" Anunciar o Evangelho não é título de glória para mim; pelo contrário, é uma necessidade que me foi imposta. AI DE MIM SE EU NÃO ANUNCIAR O EVANGELHO. (I Cor 9,16)

sábado, 30 de abril de 2011

COMO LER A BÍBLIA?

Um dos métodos para transformar a Bíblia como itinerário de oração é o que conhecemos
por Lectio Divina. Ele é composto de quatro momentos interligados. Mas atenção é preciso dar um
tempo diário da nossa vida para Deus, realmente privilegiar essa prática ou outras que nos ajudam a
tomar intimidade com a Bíblia.
Os momentos são:

Leitura: Lê-se, em primeiro lugar, a sós ou em grupo, uma passagem da Escritura;

Meditação: Segue-se um tempo de meditação, que é um aprofundamento do sentido do que
se leu, apelando à inteligência, à memória, à imaginação e ao desejo, eventualmente com a partilha
da palavra;

Oração: Na medida em que se vai escutando o que Deus diz, o fiel responde com a oração,
que pode ser de arrependimento, de ação de graças, de intercessão, de súplica ou de louvor;

Contemplação: Na medida da graça do Espírito Santo, esta oração desabrocha em
saborosos momentos de contemplação, que tornam mais viva e íntima a comunhão com Deus, e
predispõe a alma para uma vida mais santa e mais ativa na realização do Reino de Deus.

QUAL A REGULARIDADE PARA LER A BÍBLIA? QUEM PODE LER A BÍBLIA?

A Bíblia deve ter um lugar de destaque em nossa vida, portanto, o ideal é que seja lida
diariamente e principalmente que todos os cristãos a leiam e tenham por ela apreço e respeito.

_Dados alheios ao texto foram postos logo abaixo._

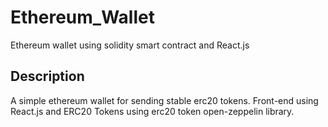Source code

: # Ethereum_Wallet
Ethereum wallet using solidity smart contract and React.js 

## Description
A simple ethereum wallet for sending stable erc20 tokens.
Front-end using React.js and ERC20 Tokens using erc20 token open-zeppelin library.
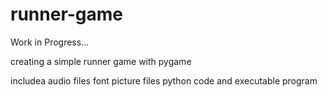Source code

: # runner-game

Work in Progress...

creating a simple runner game
with pygame

includea
audio files
font
picture files
python code
and executable program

Com
isso teremos cristãos mais apaixonados e conscientes do valor da Sagrada Escritura.
“Esta leitura orante, bem praticada, conduz ao encontro com Jesus-Mestre, ao conhecimento
do mistério de Jesus-Messias, à comunhão com Jesus-Filho de Deus e ao testemunho de Jesus-
Senhor do universo. Com seus quatro momentos (leitura, meditação, oração, contemplação), a
leitura orante favorece o encontro pessoal com Jesus Cristo semelhante ao modo de tantos
personagens do evangelho: Nicodemos e sua ânsia de vida eterna (cf. Jo 3,1-21), a Samaritana
e seu desejo de culto verdadeiro (cf. Jo 4,1-12), o cego de nascimento e seu desejo de luz
interior (cf. Jo 9), Zaqueu e sua vontade de ser diferente (cf. Lc 19,1-10)... Todos eles, graças a
este encontro, foram iluminados e recriados porque se abriram à experiência da misericórdia
do Pai que se oferece por sua Palavra de verdade e vida. Não abriram seu coração para algo
do Messias, mas ao próprio Messias, caminho de crescimento na “maturidade conforme a sua
plenitude” (Ef 4,13), processo de discipulado, de comunhão com os irmãos e de compromisso
com a sociedade.”
Documento de Aparecida, n. 249.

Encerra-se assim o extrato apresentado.